Copy out the data word for word. The images are not part of the copy.

[[ Material supplied open ]]

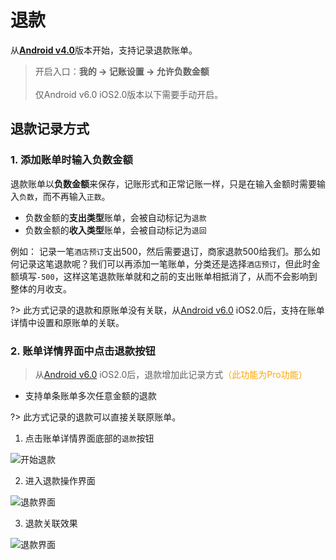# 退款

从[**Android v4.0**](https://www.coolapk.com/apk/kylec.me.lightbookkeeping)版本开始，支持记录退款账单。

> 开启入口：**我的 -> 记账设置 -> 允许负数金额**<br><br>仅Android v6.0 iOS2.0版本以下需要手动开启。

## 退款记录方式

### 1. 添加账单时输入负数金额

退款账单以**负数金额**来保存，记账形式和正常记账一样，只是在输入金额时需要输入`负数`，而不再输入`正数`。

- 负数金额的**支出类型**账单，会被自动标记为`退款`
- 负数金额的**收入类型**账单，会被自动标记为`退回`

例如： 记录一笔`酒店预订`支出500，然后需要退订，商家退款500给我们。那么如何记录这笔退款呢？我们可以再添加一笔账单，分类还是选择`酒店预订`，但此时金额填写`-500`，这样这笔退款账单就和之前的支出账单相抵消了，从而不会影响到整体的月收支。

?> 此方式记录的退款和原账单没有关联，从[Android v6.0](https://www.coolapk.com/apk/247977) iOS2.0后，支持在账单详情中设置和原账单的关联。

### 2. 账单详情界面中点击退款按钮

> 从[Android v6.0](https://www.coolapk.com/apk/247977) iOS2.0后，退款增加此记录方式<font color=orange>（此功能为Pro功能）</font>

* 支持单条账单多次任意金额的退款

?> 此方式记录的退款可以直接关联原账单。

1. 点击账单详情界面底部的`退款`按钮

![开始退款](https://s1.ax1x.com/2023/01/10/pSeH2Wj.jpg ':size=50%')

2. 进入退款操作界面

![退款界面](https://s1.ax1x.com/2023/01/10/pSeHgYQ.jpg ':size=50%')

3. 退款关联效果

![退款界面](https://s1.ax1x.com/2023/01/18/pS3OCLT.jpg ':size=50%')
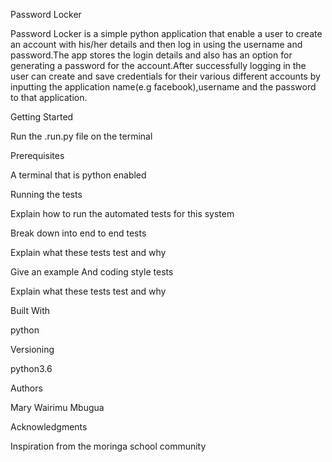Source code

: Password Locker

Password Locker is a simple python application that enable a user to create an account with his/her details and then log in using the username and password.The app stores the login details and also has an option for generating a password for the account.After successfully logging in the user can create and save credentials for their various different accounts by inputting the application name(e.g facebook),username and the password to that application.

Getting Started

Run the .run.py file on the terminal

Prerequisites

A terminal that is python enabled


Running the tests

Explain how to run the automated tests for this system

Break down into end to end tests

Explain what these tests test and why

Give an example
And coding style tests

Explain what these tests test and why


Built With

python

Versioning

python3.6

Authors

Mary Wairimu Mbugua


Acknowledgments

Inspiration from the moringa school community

[[ Material supplied closed ]]

> [Answer to the exercise]
# 退款

从[**Android v4.0**](https://www.coolapk.com/apk/kylec.me.lightbookkeeping)版本开始，支持记录退款账单。

> 开启入口：**我的 -> 记账设置 -> 允许负数金额**<br><br>仅Android v6.0 iOS2.0版本以下需要手动开启。

## 退款记录方式

### 1. 添加账单时输入负数金额

退款账单以**负数金额**来保存，记账形式和正常记账一样，只是在输入金额时需要输入`负数`，而不再输入`正数`。

- 负数金额的**支出类型**账单，会被自动标记为`退款`
- 负数金额的**收入类型**账单，会被自动标记为`退回`

例如： 记录一笔`酒店预订`支出500，然后需要退订，商家退款500给我们。那么如何记录这笔退款呢？我们可以再添加一笔账单，分类还是选择`酒店预订`，但此时金额填写`-500`，这样这笔退款账单就和之前的支出账单相抵消了，从而不会影响到整体的月收支。

?> 此方式记录的退款和原账单没有关联，从[Android v6.0](https://www.coolapk.com/apk/247977) iOS2.0后，支持在账单详情中设置和原账单的关联。

### 2. 账单详情界面中点击退款按钮

> 从[Android v6.0](https://www.coolapk.com/apk/247977) iOS2.0后，退款增加此记录方式<font color=orange>（此功能为Pro功能）</font>

* 支持单条账单多次任意金额的退款

?> 此方式记录的退款可以直接关联原账单。

1. 点击账单详情界面底部的`退款`按钮

![开始退款](https://s1.ax1x.com/2023/01/10/pSeH2Wj.jpg ':size=50%')

2. 进入退款操作界面

![退款界面](https://s1.ax1x.com/2023/01/10/pSeHgYQ.jpg ':size=50%')

3. 退款关联效果

![退款界面](https://s1.ax1x.com/2023/01/18/pS3OCLT.jpg ':size=50%')
Source code

: Password Locker

Password Locker is a simple python application that enable a user to create an account with his/her details and then log in using the username and password.The app stores the login details and also has an option for generating a password for the account.After successfully logging in the user can create and save credentials for their various different accounts by inputting the application name(e.g facebook),username and the password to that application.

Getting Started

Run the .run.py file on the terminal

Prerequisites

A terminal that is python enabled


Running the tests

Explain how to run the automated tests for this system

Break down into end to end tests

Explain what these tests test and why

Give an example
And coding style tests

Explain what these tests test and why


Built With

python

Versioning

python3.6

Authors

Mary Wairimu Mbugua


Acknowledgments

Inspiration from the moringa school community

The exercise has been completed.